当社グループの各報告セグメントの経営環境についての認識は、次のとおりであります。

 

(リテールソリューション事業)

当社の顧客である流通小売業においては、消費者の行動変化によるネットショッピングや決済手段の多様化への対応、生産性向上のためのデジタルトランスフォーメーション(DX)対応、人手不足に対する省人化対応、店舗内メディアを活用した販売促進利用等の様々なニーズに加え、廃棄ロス・販売機会ロスの削減、環境負荷の低減等の多様な社会課題を解決するソリューションが求められております。

当事業においては、国内外に幅広く顧客基盤及び販売網を有し事業を展開しておりますが、競合他社との競争激化が続く厳しい事業環境にあります。

 

(ワークプレイスソリューション事業)

オフィス向けプリンティング市場は、新型コロナウイルス感染拡大による印刷量の急激な減少から回復傾向にあるものの、それ以前から続くペーパーレス化の進展は継続しており、世界市場全体では今後も緩やかな減少傾向が続くと見込まれます。

また、働き方改革に伴うリモートワークの拡大に加え、オフィスや現場におけるさまざまな業務のデジタル化ニーズが顕在化しており、当社の顧客各社は、DX需要を成長分野と位置付けて、情報技術(IT)を使ったソリューションの開発・提供に力を入れております。

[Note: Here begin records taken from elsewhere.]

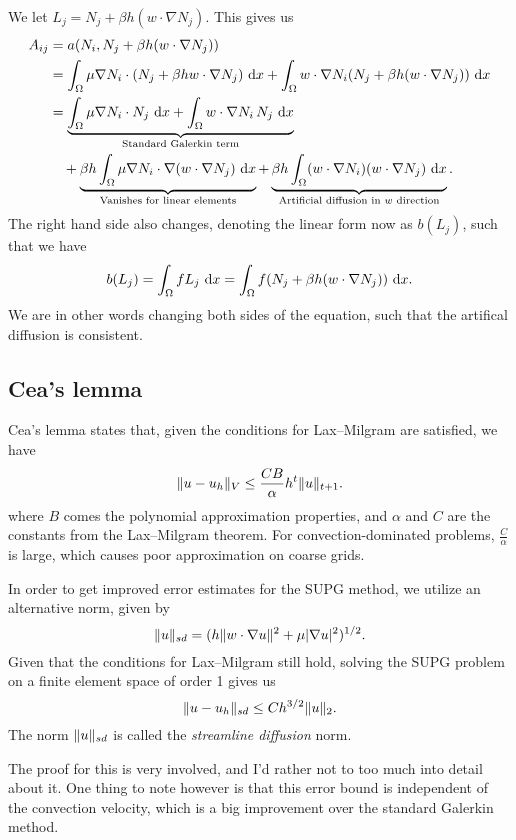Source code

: We let $L_j = N_j + \beta h (w \cdot \nabla N_j)$.
This gives us
\begin{align*}
    A_{ij} &= a(N_i, N_j + \beta h (w \cdot \nabla N_j)) \\
    &= \int_{\Omega} \mu \nabla N_i \cdot (N_j + \beta h w \cdot \nabla N_j) \, \mathop{}\!\mathrm{d} x + \int_{\Omega} w \cdot \nabla N_i (N_j + \beta h (w \cdot \nabla N_j)) \, \mathop{}\!\mathrm{d} x \\
    &= \underbrace{
        \int_{\Omega} \mu \nabla N_i \cdot N_j \, \mathop{}\!\mathrm{d} x
        + \int_{\Omega} w \cdot \nabla N_i \, N_j \, \mathop{}\!\mathrm{d} x
    }_{\text{Standard Galerkin term}} \\
    &\quad + \underbrace{
        \beta h
        \int_{\Omega} \mu \nabla N_i \cdot \nabla (w \cdot \nabla N_j) \, \mathop{}\!\mathrm{d} x
    }_{\text{Vanishes for linear elements}}
    + \underbrace{
        \beta h
        \int_{\Omega} (w \cdot \nabla N_i) (w \cdot \nabla N_j) \, \mathop{}\!\mathrm{d} x
    }_{\text{Artificial diffusion in $w$ direction}}.
\end{align*}
The right hand side also changes, denoting the linear form now as $b(L_j)$, such that we have
\begin{equation}
    b(L_j)
    = \int_{\Omega} f L_j \, \mathop{}\!\mathrm{d} x
    = \int_{\Omega} f (N_j + \beta h (w \cdot \nabla N_j)) \, \mathop{}\!\mathrm{d} x.
\end{equation}
We are in other words changing both sides of the equation, such that the artifical diffusion is consistent.

\subsection{Cea's lemma}
Cea's lemma states that, given the conditions for Lax--Milgram are satisfied, we have %
\begin{equation}
    \lVert u - u_h\rVert_{V} \leq \frac{C B}{\alpha} h^t \lVert u\rVert_{t + 1}.
\end{equation}
where $B$ comes the polynomial approximation properties, and $\alpha$ and $C$ are the constants from the Lax--Milgram theorem. %
For convection-dominated problems, $\frac{C}{\alpha}$ is large, which causes poor approximation on coarse grids.

In order to get improved error estimates for the SUPG method, we utilize an alternative norm, given by
\begin{equation}
    \lVert u\rVert_{sd} = (h \lVert w \cdot \nabla u\rVert^2 + \mu \lvert\nabla u\rvert^2)^{1/2}.
\end{equation}
Given that the conditions for Lax--Milgram still hold, solving the SUPG problem on a finite element space of order 1 gives us %
\begin{equation}
    \lVert u - u_h\rVert_{sd} \leq C h^{3/2} \lVert u\rVert_2.
\end{equation}
The norm $\lVert u\rVert_{sd}$ is called the \textit{streamline diffusion} norm.

The proof for this is very involved, and I'd rather not to too much into detail about it.
One thing to note however is that this error bound is independent of the convection velocity, which is a big improvement over the standard Galerkin method.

当事業においては、国内外に幅広く販売網を有しておりますが、需要の鈍化や競合他社との競争激化が続くなど厳しい事業環境にあります。

 

(3)中長期的な経営戦略と目標

上記の経営環境下において、当社グループは、グローバルな顧客基盤、販売・保守網等のタッチポイントを活かし、①基盤事業の収益力強化、②成長事業の領域拡大、③経営変革・人財強化・サステナビリティ強化の取り組みに経営資源を重点的に配分します。それらの取り組みを通して、当社はグローバルトップのソリューションパートナーを目指してまいります。各報告セグメントにおける具体的施策は、以下のとおりであります。

 

(リテールソリューション事業)

流通業界における省人化ニーズへの高まり、DXの推進及び競合企業のポートフォリオ再編等の事業環境の変化は、当社グループが社会に貢献できる大きな事業機会に繋がっております。これらの事業機会に対して、圧倒的なグローバル顧客基盤を活用した「マーケットイン発想」の事業構想と実行及び「業界トップのグローバルプレイヤーならではの充実した戦略的パートナーシップ」により、当社ならではの高収益新規事業拡大を加速し、収益性の向上を図ります。

・基盤事業の収益力強化

グローバル共通のハードウェア開発・製造共通化により収益力強化を目指します。国内・海外ともに機能を拡充してきたグローバルリテールプラットフォーム「ELERA」によるデータ活用ソリューションビジネスを本格的に拡大してまいります。加えて、グローバルに展開された保守網を活用し、当社の機器だけでなく他社のIT機器をカバーするマルチベンダー保守サービス等の高付加価値サービスを提供することで、小売業の抱える人材不足の解消に貢献し、収益拡大を図ります。

・成長事業の領域拡大

強みであるタッチポイントを起点にデータビジネス事業ドメインを従来の小売業から、決済業者、物流業、広告、メーカー・卸に拡大しデータのバーティカルインテグレーションを図ります。これを実現するため、当社は、生成AI等の高度技術を活用し、POSデータを起点に業種を横断した課題解決を行う完全子会社ジャイナミクス㈱を2024年10月1日付で設立し、体制強化をいたしました。また、当社は、今後さらに重要度を増すソフトウェア開発において、事業部門横断のグローバル連携を強化すべく、ソフトウェア開発センターを2025年4月1日付で新設いたしました。このような取り組みを通して、新規事業におけるサービス・ソフトウェアの割合を拡大し、更なる収益力の強化を図ります。

 

 

(ワークプレイスソリューション事業)

当社及び㈱リコーは、複合機等の開発・生産を担う合弁会社であるエトリア㈱を2024年7月1日付で組成いたしました。さらに、2025年度においては、沖電気工業㈱のエトリア㈱への参画が予定されており更なる商品性競争力・コスト競争力向上が期待されます。今後は、競争力のある高品質・高付加価値商品ラインナップの拡充を図るとともに、成長領域への集中と提供価値の変革を加速させます。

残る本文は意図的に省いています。